金澤(かなざわ) 仁志(ひとし):本作主人公。高身長、顔は普通よりちょい下。

能々市(ののいち) 美海(みなみ):ヒロインその1。低身長の小動物系女子。栗色の長髪持ち。

津旗(つばた) 聖納(せいな):ヒロインその2。胸部爆盛。黒髪で完全目隠れ、眼鏡あり。せーちゃん。

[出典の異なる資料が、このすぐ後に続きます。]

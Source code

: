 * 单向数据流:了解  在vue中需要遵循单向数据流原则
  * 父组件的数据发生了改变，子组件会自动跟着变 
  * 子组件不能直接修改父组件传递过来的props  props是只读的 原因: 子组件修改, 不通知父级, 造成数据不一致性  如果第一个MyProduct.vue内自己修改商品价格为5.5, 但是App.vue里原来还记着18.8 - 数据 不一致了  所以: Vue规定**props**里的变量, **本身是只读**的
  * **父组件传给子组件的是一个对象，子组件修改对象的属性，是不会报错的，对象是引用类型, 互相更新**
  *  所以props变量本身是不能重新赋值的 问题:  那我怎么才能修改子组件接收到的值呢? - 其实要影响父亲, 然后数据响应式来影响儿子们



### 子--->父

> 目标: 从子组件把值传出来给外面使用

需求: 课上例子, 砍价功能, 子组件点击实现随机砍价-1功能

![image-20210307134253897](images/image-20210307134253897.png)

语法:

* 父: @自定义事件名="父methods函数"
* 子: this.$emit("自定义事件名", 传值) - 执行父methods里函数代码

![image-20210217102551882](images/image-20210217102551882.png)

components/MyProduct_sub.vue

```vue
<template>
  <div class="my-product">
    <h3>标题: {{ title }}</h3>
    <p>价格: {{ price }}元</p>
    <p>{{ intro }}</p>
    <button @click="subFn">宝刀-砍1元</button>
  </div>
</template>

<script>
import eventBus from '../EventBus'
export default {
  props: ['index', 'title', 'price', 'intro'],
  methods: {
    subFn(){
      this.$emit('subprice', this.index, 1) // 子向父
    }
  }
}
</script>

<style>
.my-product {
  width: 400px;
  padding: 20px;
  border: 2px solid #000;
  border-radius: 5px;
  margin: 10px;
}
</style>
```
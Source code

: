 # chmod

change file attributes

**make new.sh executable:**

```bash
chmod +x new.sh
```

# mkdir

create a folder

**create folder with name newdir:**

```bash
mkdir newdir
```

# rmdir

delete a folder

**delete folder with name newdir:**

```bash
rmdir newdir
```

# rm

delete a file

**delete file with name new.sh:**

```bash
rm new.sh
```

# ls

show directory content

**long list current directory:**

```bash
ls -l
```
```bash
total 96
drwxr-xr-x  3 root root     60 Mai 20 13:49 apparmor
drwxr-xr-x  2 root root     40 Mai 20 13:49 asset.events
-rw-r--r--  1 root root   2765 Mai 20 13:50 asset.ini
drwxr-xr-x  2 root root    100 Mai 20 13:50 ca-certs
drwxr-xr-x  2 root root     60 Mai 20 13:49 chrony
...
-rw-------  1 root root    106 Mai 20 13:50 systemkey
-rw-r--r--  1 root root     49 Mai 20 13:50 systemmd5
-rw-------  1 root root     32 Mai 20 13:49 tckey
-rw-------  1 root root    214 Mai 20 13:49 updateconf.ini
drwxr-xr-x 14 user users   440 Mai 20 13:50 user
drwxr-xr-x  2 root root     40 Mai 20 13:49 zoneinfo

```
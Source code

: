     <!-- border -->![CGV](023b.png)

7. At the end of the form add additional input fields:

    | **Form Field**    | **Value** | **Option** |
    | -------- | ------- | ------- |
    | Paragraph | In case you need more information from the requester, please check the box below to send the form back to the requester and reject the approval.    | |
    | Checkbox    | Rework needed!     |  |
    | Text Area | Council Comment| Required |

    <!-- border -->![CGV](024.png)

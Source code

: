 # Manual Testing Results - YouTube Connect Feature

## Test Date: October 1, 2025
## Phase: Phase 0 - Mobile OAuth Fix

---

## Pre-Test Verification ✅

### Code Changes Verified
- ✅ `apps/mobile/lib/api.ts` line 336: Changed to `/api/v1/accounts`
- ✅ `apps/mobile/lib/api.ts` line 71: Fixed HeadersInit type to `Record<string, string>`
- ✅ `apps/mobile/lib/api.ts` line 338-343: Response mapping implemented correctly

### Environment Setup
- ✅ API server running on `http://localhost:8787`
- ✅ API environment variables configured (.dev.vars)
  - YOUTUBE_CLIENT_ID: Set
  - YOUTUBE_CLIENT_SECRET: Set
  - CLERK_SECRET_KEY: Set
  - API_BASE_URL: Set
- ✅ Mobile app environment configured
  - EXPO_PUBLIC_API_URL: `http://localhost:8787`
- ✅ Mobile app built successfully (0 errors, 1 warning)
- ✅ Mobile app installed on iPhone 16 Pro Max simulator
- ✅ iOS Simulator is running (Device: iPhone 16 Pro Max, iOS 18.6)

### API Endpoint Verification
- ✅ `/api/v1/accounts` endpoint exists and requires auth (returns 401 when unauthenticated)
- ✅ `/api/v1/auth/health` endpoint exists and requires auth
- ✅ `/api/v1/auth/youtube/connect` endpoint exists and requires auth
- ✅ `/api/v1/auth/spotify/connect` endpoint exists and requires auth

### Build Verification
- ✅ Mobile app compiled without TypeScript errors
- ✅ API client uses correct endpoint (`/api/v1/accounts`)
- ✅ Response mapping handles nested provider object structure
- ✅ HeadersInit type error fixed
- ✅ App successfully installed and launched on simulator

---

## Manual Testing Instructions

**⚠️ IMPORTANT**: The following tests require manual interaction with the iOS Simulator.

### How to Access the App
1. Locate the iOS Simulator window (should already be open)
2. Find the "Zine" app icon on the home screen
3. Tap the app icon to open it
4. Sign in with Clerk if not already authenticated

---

松藤(まっとう):仁志の友だち。バスケ部。美海と小学校からの知り合い。

 聖納のクラスは渡り廊下を超えた別棟もしくは別校舎と呼ぶ方にある。


 美海のクラスはカメラマン付き映えスポットという分類的に静物展示で、聖納のクラスはたしか縁日系だったな。


 それを思い出して聖納のクラスの前まで辿り着くと、廊下側の窓や扉に水風船釣りやスーパーボールすくい、輪投げの絵が描かれた厚紙が貼られていて、見るからに縁日系だって分かる雰囲気になっていた。


「こんちわ、おじゃましまーす」


 先ほどの美海のときみたいに教室の前にただただ突っ立っていても仕方ないので、ここは元気よく挨拶しながら入っていく。

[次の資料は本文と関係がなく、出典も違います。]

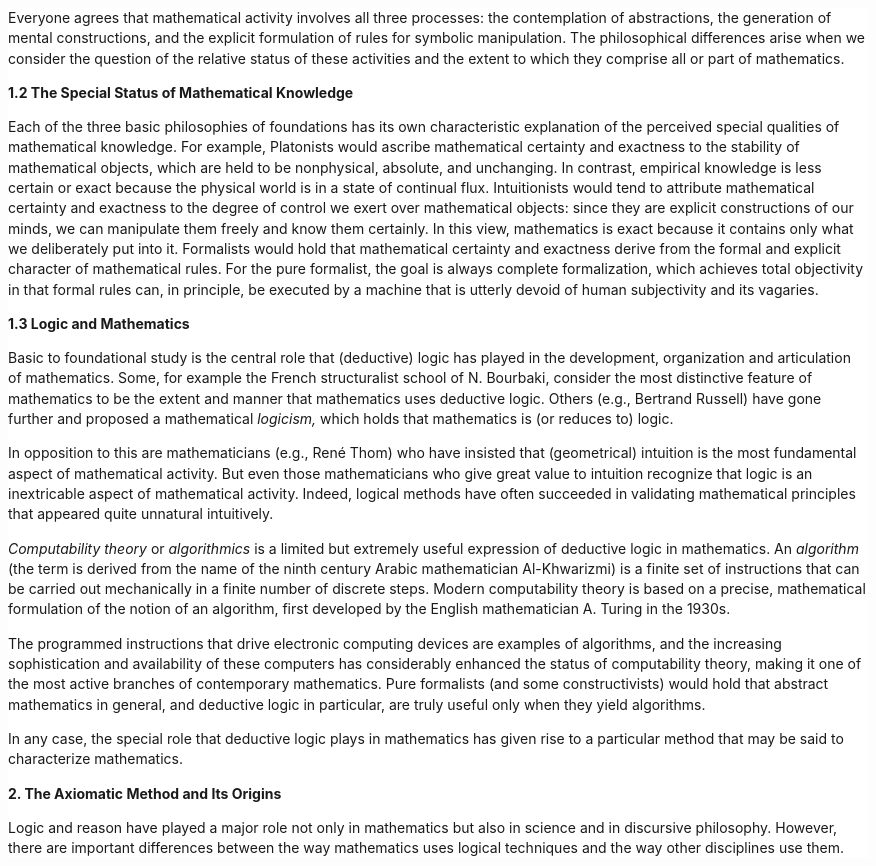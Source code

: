 Everyone agrees that mathematical activity involves all three processes: the contemplation of abstractions, the generation of mental constructions, and the explicit formulation of rules for symbolic manipulation. The philosophical differences arise when we consider the question of the relative status of these activities and the extent to which they comprise all or part of mathematics.

**1.2 The Special Status of Mathematical Knowledge**

Each of the three basic philosophies of foundations has its own characteristic explanation of the perceived special qualities of mathematical knowledge. For example, Platonists would ascribe mathematical certainty and exactness to the stability of mathematical objects, which are held to be nonphysical, absolute, and unchanging. In contrast, empirical knowledge is less certain or exact because the physical world is in a state of continual flux. Intuitionists would tend to attribute mathematical certainty and exactness to the degree of control we exert over mathematical objects: since they are explicit constructions of our minds, we can manipulate them freely and know them certainly. In this view, mathematics is exact because it contains only what we deliberately put into it. Formalists would hold that mathematical certainty and exactness derive from the formal and explicit character of mathematical rules. For the pure formalist, the goal is always complete formalization, which achieves total objectivity in that formal rules can, in principle, be executed by a machine that is utterly devoid of human subjectivity and its vagaries.

**1.3 Logic and Mathematics**

Basic to foundational study is the central role that (deductive) logic has played in the development, organization and articulation of mathematics. Some, for example the French structuralist school of N. Bourbaki, consider the most distinctive feature of mathematics to be the extent and manner that mathematics uses deductive logic. Others (e.g., Bertrand Russell) have gone further and proposed a mathematical _logicism,_ which holds that mathematics is (or reduces to) logic.

In opposition to this are mathematicians (e.g., René Thom) who have insisted that (geometrical) intuition is the most fundamental aspect of mathematical activity. But even those mathematicians who give great value to intuition recognize that logic is an inextricable aspect of mathematical activity. Indeed, logical methods have often succeeded in validating mathematical principles that appeared quite unnatural intuitively.

_Computability theory_ or _algorithmics_ is a limited but extremely useful expression of deductive logic in mathematics. An _algorithm_ (the term is derived from the name of the ninth century Arabic mathematician Al-Khwarizmi) is a finite set of instructions that can be carried out mechanically in a finite number of discrete steps. Modern computability theory is based on a precise, mathematical formulation of the notion of an algorithm, first developed by the English mathematician A. Turing in the 1930s.

The programmed instructions that drive electronic computing devices are examples of algorithms, and the increasing sophistication and availability of these computers has considerably enhanced the status of computability theory, making it one of the most active branches of contemporary mathematics. Pure formalists (and some constructivists) would hold that abstract mathematics in general, and deductive logic in particular, are truly useful only when they yield algorithms.

In any case, the special role that deductive logic plays in mathematics has given rise to a particular method that may be said to characterize mathematics.

**2\. The Axiomatic Method and Its Origins**

Logic and reason have played a major role not only in mathematics but also in science and in discursive philosophy. However, there are important differences between the way mathematics uses logical techniques and the way other disciplines use them.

 聖納のクラスは机がほとんど取っ払われていて、休憩用の椅子が少し、それ以外は子ども用のビニールプール、大量のスーパーボールや膨らませていない風船、輪投げの台とプラスチックの輪っか、それと射的代わりなのか新聞紙を丸めたボールや数字の書いてある立札みたいなものがあった。


 黒板には大きな文字が貼られたうちわがいくつも引っ付いていて、「おいでよ えんにちの森」って書いてある。とびださないのか、と一瞬、何かを想像しかけたがやめておいた。


「仁志くん!」


 俺に気付いた聖納が嬉しそうな声を上げてこちらに近付いてくる。


 いや、近付いてくるというか抱きついてきた。


 もちろん、周りは驚いて……ないな。みんな文化祭の準備で忙しいのかな? それとも、俺と聖納が抱きあうことなんて日常茶飯事だと思われているのか?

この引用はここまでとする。